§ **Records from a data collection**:
▼▼▼

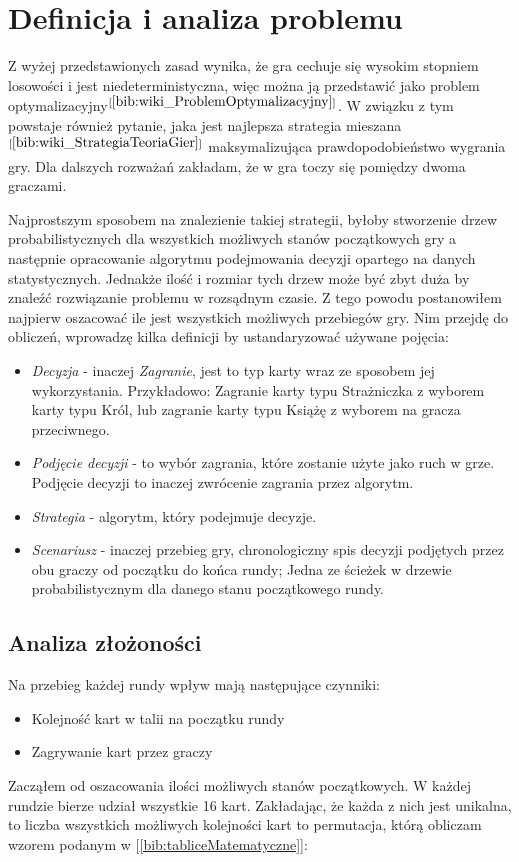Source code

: \section{Definicja i analiza problemu}
\label{sec:opisProblemu}
Z wyżej przedstawionych zasad wynika, że gra cechuje się wysokim stopniem losowości i jest niedeterministyczna, więc można ją przedstawić jako problem optymalizacyjny$^{[\ref{bib:wiki_ProblemOptymalizacyjny}]}$. W związku z tym powstaje również pytanie, jaka jest najlepsza strategia mieszana$^{[\ref{bib:wiki_StrategiaTeoriaGier}]}$ maksymalizująca prawdopodobieństwo wygrania gry. Dla dalszych rozważań zakładam, że w gra toczy się pomiędzy dwoma graczami.

Najprostszym sposobem na znalezienie takiej strategii, byłoby stworzenie drzew probabilistycznych dla wszystkich możliwych stanów początkowych gry a następnie opracowanie algorytmu podejmowania decyzji opartego na danych statystycznych. Jednakże ilość i rozmiar tych drzew może być zbyt duża by znaleźć rozwiązanie problemu w rozsądnym czasie. Z tego powodu postanowiłem najpierw oszacować ile jest wszystkich możliwych przebiegów gry. Nim przejdę do obliczeń, wprowadzę kilka definicji by ustandaryzować używane pojęcia:
\begin{itemize}
	\item \textit{Decyzja} - inaczej \textit{Zagranie}, jest to typ karty wraz ze sposobem jej wykorzystania. Przykładowo: Zagranie karty typu Strażniczka z wyborem karty typu Król, lub zagranie karty typu Książę z wyborem na gracza przeciwnego.
	\item \textit{Podjęcie decyzji} - to wybór zagrania, które zostanie użyte jako ruch w grze. Podjęcie decyzji to inaczej zwrócenie zagrania przez algorytm.
	\item \textit{Strategia} - algorytm, który podejmuje decyzje. 
	\item \textit{Scenariusz} - inaczej przebieg gry, chronologiczny spis decyzji podjętych przez obu graczy od początku do końca rundy; Jedna ze ścieżek w drzewie probabilistycznym dla danego stanu początkowego rundy.
\end{itemize}

\subsection*{Analiza złożoności}
Na przebieg każdej rundy wpływ mają następujące czynniki:
\begin{itemize}
	\item Kolejność kart w talii na początku rundy
	\item Zagrywanie kart przez graczy
\end{itemize}
Zacząłem od oszacowania ilości możliwych stanów początkowych. W każdej rundzie bierze udział wszystkie 16 kart. Zakładając, że każda z nich jest unikalna, to  liczba wszystkich możliwych kolejności kart to permutacja, którą obliczam wzorem podanym w [\ref{bib:tabliceMatematyczne}]:


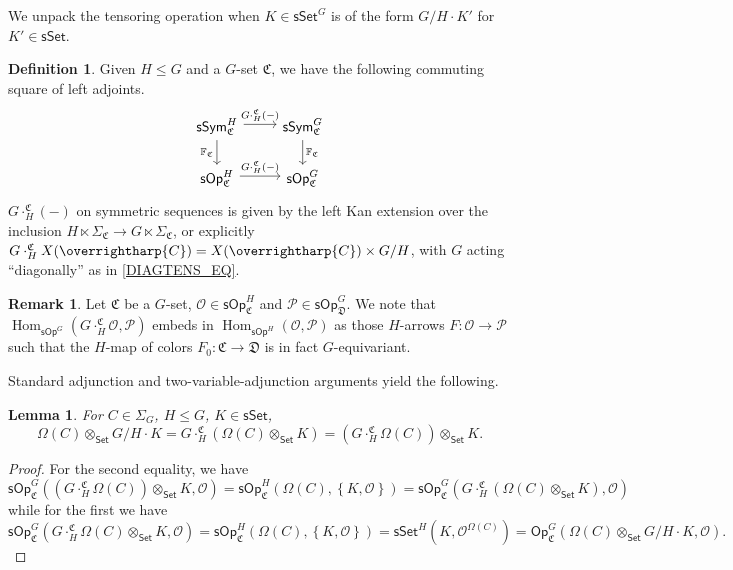 \documentclass[a4paper,10pt
,draft
]{article}%
\numberwithin{equation}{section}
\numberwithin{figure}{section}
\newtheorem{lemma}[equation]{Lemma}%
\theoremstyle{definition} %
\newtheorem{definition}[equation]{Definition}%
\newtheorem{remark}[equation]{Remark}%
\newcommand{\set}[1]{\left\{#1\right\}}%
\newcommand{\vect}[1]{\text{\overrightharp{\ensuremath{#1}}}}
\newcommand{\Set}{\ensuremath{\mathsf{Set}}}
\newcommand{\sSet}{\ensuremath{\mathsf{sSet}}}%
\newcommand{\Op}{\mathsf{Op}}%
\newcommand{\sOp}{\ensuremath{\mathsf{sOp}}}%
\newcommand{\sSym}{\ensuremath{\mathsf{sSym}}}%
\DeclareMathOperator{\Hom}{Hom}%
\renewcommand{\O}{\ensuremath{\mathcal O}}
\renewcommand{\P}{\ensuremath{\mathcal P}}
\newcommand{\1}{\ensuremath{\mathbbm 1}}%
\begin{document}
We unpack the tensoring operation when $K \in \sSet^G$ is of the form $G/H \cdot K'$ for $K' \in \sSet$.
\begin{definition}
      Given $H \leq G$ and a $G$-set $\mathfrak C$, 
      we have the following commuting square of left adjoints.
      \[
            \begin{tikzcd}
                  \sSym^H_{\mathfrak C} \arrow[r, shift left, "G \cdot_H^{\mathfrak C} (-)"] \arrow[d, "\mathbb F_{\mathfrak C}"']
                  &
                  \sSym^G_{\mathfrak C} \arrow[d, "\mathbb F_{\mathfrak C}"]
                  \\
                  \sOp^H_{\mathfrak C} \arrow[r, shift left, "G \cdot_H^{\mathfrak C} (-)"]
                  &
                  \sOp^G_{\mathfrak C}
            \end{tikzcd}
      \]
      $G \cdot_H^{\mathfrak C} (-)$ on symmetric sequences is given by the left Kan extension over the inclusion
      $H \ltimes \Sigma_{\mathfrak C} \to G \ltimes \Sigma_{\mathfrak C}$,
      or explicitly
      $G \cdot_H^{\mathfrak C} X (\vect C) = X(\vect C) \times G/H$, with $G$ acting ``diagonally'' as in \eqref{DIAGTENS_EQ}.
\end{definition}

\begin{remark}
      Let $\mathfrak C$ be a $G$-set, 
      $\O \in \sOp^H_{\mathfrak C}$ and $\P \in \sOp^G_{\mathfrak D}$. 
      We note that $\Hom_{\sOp^G}(G \cdot_H^{\mathfrak C}\O, \P)$ embeds in $\Hom_{\sOp^H}(\O,\P)$
      as those $H$-arrows $F \colon \O \to \P$ such that the $H$-map of colors $F_0 \colon \mathfrak C \to \mathfrak D$
      is in fact $G$-equivariant.
\end{remark}

Standard adjunction and two-variable-adjunction arguments yield the following.
\begin{lemma}
      For $C \in \Sigma_G$, $H \leq G$, $K \in \sSet$,
      \begin{equation}
            \label{GHTENS_EQ}
            \Omega(C) \otimes_{\Set}G/H \cdot K = G \cdot_H^{\mathfrak C}\left( \Omega(C) \otimes_\Set K\right)
            = \left( G \cdot_H^{\mathfrak C} \Omega(C) \right) \otimes_\Set K.
      \end{equation}
\end{lemma}
{\color{OliveGreen} %
  \begin{proof}
        For the second equality, we have
        \[
              \sOp^G_{\mathfrak C}((G \cdot_H^{\mathfrak C} \Omega(C)) \otimes_\Set K, \O)
              = \sOp_{\mathfrak C}^H(\Omega(C), \set{K,\O})
              = \sOp_{\mathfrak C}^G(G \cdot_H^{\mathfrak C}(\Omega(C) \otimes_\Set K), \O)
        \]
        while for the first we have
        \[
              \sOp_{\mathfrak C}^G(G \cdot_H^{\mathfrak C}\Omega(C) \otimes_\Set K, \O)
              = \sOp_{\mathfrak C}^H(\Omega(C), \set{K,\O})
              = \sSet^H(K, \O^{\Omega(C)})
              = \Op^G_{\mathfrak C}(\Omega(C) \otimes_\Set G/H \cdot K, \O).
        \]      
  \end{proof}
} %
\end{document}
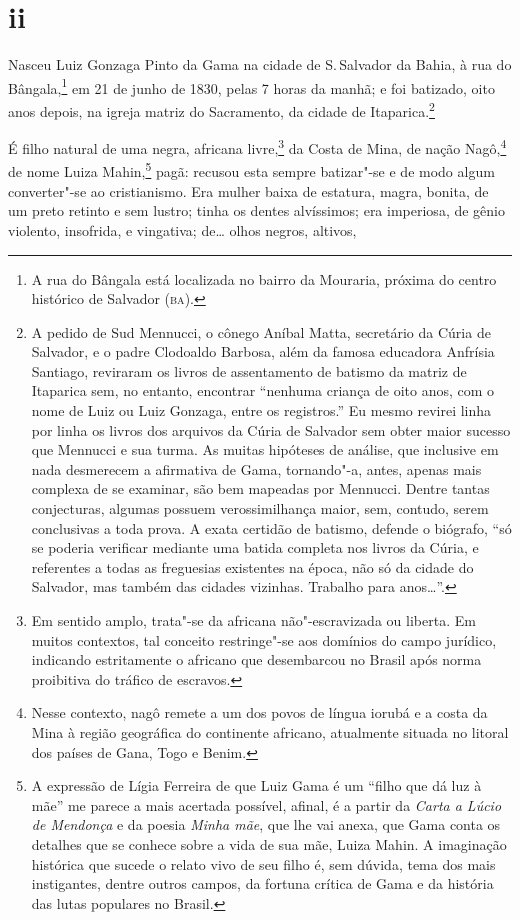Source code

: \section*{ii}

Nasceu Luiz Gonzaga Pinto da Gama na cidade de S.\,Salvador da Bahia, à
rua do Bângala,\footnote{A rua do Bângala está localizada no bairro da
  Mouraria, próxima do centro histórico de Salvador (\textsc{ba}).} em 21 de
junho de 1830, pelas 7 horas da manhã; e foi batizado, oito anos depois,
na igreja matriz do Sacramento, da cidade de Itaparica.\footnote{A
  pedido de Sud Mennucci, o cônego Aníbal Matta, secretário da Cúria de
  Salvador, e o padre Clodoaldo Barbosa, além da famosa educadora
  Anfrísia Santiago, reviraram os livros de assentamento de batismo da
  matriz de Itaparica sem, no entanto, encontrar ``nenhuma criança de
  oito anos, com o nome de Luiz ou Luiz Gonzaga, entre os registros.'' Eu
  mesmo revirei linha por linha os livros dos arquivos da Cúria de
  Salvador sem obter maior sucesso que Mennucci e sua turma. As muitas
  hipóteses de análise, que inclusive em nada desmerecem a afirmativa de
  Gama, tornando"-a, antes, apenas mais complexa de se examinar, são bem
  mapeadas por Mennucci. Dentre tantas conjecturas, algumas possuem
  verossimilhança maior, sem, contudo, serem conclusivas a toda prova. A
  exata certidão de batismo, defende o biógrafo, ``só se poderia
  verificar mediante uma batida completa nos livros da Cúria, e
  referentes a todas as freguesias existentes na época, não só da cidade
  do Salvador, mas também das cidades vizinhas. Trabalho para anos\ldots{}''.}

É filho natural de uma negra, africana livre,\footnote{Em sentido
  amplo, trata"-se da africana não"-escravizada ou liberta. Em muitos
  contextos, tal conceito restringe"-se aos domínios do campo jurídico,
  indicando estritamente o africano que desembarcou no Brasil após norma
  proibitiva do tráfico de escravos.} da Costa de Mina, de nação
Nagô,\footnote{Nesse contexto, nagô remete a um dos povos de língua
  iorubá e a costa da Mina à região geográfica do continente africano,
  atualmente situada no litoral dos países de Gana, Togo e Benim.} de
nome Luiza Mahin,\footnote{A expressão de Lígia Ferreira de que Luiz
  Gama é um ``filho que dá luz à mãe'' me parece a mais acertada possível,
  afinal, é a partir da \emph{Carta a Lúcio de Mendonça} e da poesia
  \emph{Minha mãe}, que lhe vai anexa, que Gama conta os detalhes que
  se conhece sobre a vida de sua mãe, Luiza Mahin. A imaginação histórica
  que sucede o relato vivo de seu filho é, sem dúvida, tema dos mais
  instigantes, dentre outros campos, da fortuna crítica de Gama e da
  história das lutas populares no Brasil.} pagã: recusou esta sempre
batizar"-se e de modo algum converter"-se ao cristianismo. Era mulher
baixa de estatura, magra, bonita, de um preto retinto e sem lustro;
tinha os dentes alvíssimos; era imperiosa, de gênio violento, insofrida,
e vingativa; de\ldots{} olhos negros, altivos,


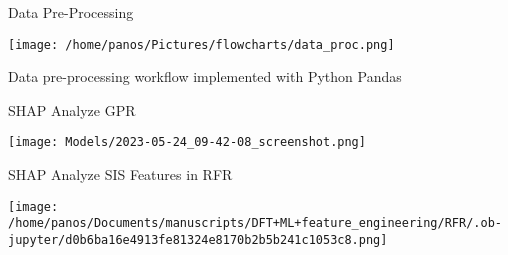 \documentclass[10pt, aspectratio=169, presentation]{beamer}
\begin{document}
\begin{frame}[label={sec:orgfb798ca}]{Data Pre-Processing}
\begin{center}
\texttt{[image: /home/panos/Pictures/flowcharts/data\_proc.png]}
\end{center}
\center{}Data pre-processing workflow implemented with Python Pandas
\end{frame}

\begin{frame}[label={sec:org5369737}]{SHAP Analyze GPR}
\begin{center}
\texttt{[image: Models/2023-05-24\_09-42-08\_screenshot.png]}
\end{center}
\end{frame}

\begin{frame}[label={sec:org59e0f47}]{SHAP Analyze SIS Features in RFR}
\begin{center}
\texttt{[image: /home/panos/Documents/manuscripts/DFT+ML+feature\_engineering/RFR/.ob-jupyter/d0b6ba16e4913fe81324e8170b2b5b241c1053c8.png]}
\end{center}
\end{frame}
\end{document}
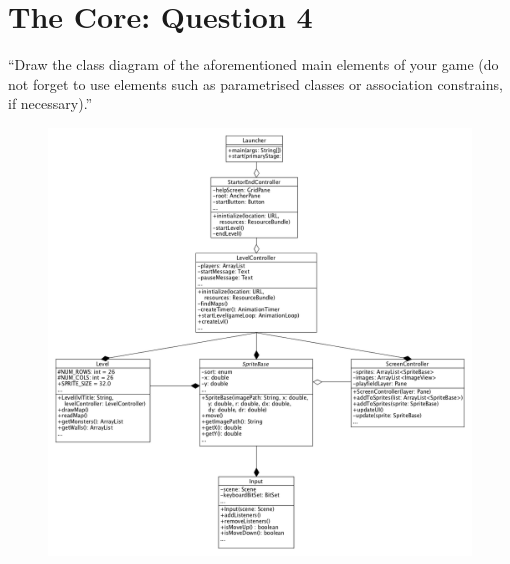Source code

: \chapter{The Core: Question 4}

``Draw the class diagram of the aforementioned main elements of your game (do not forget to use elements such as parametrised classes or association constrains, if necessary).''

\begin{figure}[h]
\includegraphics[width=\textwidth]{classDiagramsMain}
\end{figure}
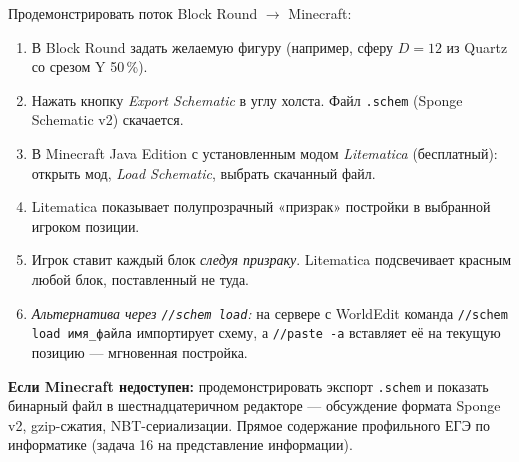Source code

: \documentclass[12pt,a4paper]{scrartcl}
\newcommand{\cmd}[1]{\textcolor{earth}{\texttt{\small #1}}}
\newcommand{\tempo}[1]{\textnormal{\footnotesize\color{bg!90!white}\textsf{#1}}}
\begin{document}
\begin{zadanie}[5.2 --- Экспорт и импорт \quad\tempo{15 мин}]\label{at:52}
Продемонстрировать поток Block Round $\rightarrow$ Minecraft:

\begin{enumerate}[leftmargin=1.5em,itemsep=0.2em,topsep=0.3em]
  \item В Block Round задать желаемую фигуру (например, сферу $D = 12$ из Quartz со срезом Y 50\,\%).
  \item Нажать кнопку \emph{Export Schematic} в углу холста. Файл \texttt{.schem} (Sponge Schematic v2) скачается.
  \item В Minecraft Java Edition с установленным модом \emph{Litematica} (бесплатный): открыть мод, \emph{Load Schematic}, выбрать скачанный файл.
  \item Litematica показывает полупрозрачный «призрак» постройки в выбранной игроком позиции.
  \item Игрок ставит каждый блок \emph{следуя призраку}. Litematica подсвечивает красным любой блок, поставленный не туда.
  \item \emph{Альтернатива через \cmd{//schem load}:} на сервере с WorldEdit команда \cmd{//schem load имя\_файла} импортирует схему, а \cmd{//paste -a} вставляет её на текущую позицию --- мгновенная постройка.
\end{enumerate}

\textbf{Если Minecraft недоступен:} продемонстрировать экспорт \texttt{.schem} и показать бинарный файл в шестнадцатеричном редакторе --- обсуждение формата Sponge v2, gzip-сжатия, NBT-сериализации. Прямое содержание профильного ЕГЭ по информатике (задача 16 на представление информации).
\end{zadanie}
\end{document}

▲▲▲

§ **What the exercise asks**: If a line above holds the string "Mennucci", return it as it stands.

§ **Answer space**:
  pedido de Sud Mennucci, o cônego Aníbal Matta, secretário da Cúria de
  Salvador sem obter maior sucesso que Mennucci e sua turma. As muitas
  mapeadas por Mennucci. Dentre tantas conjecturas, algumas possuem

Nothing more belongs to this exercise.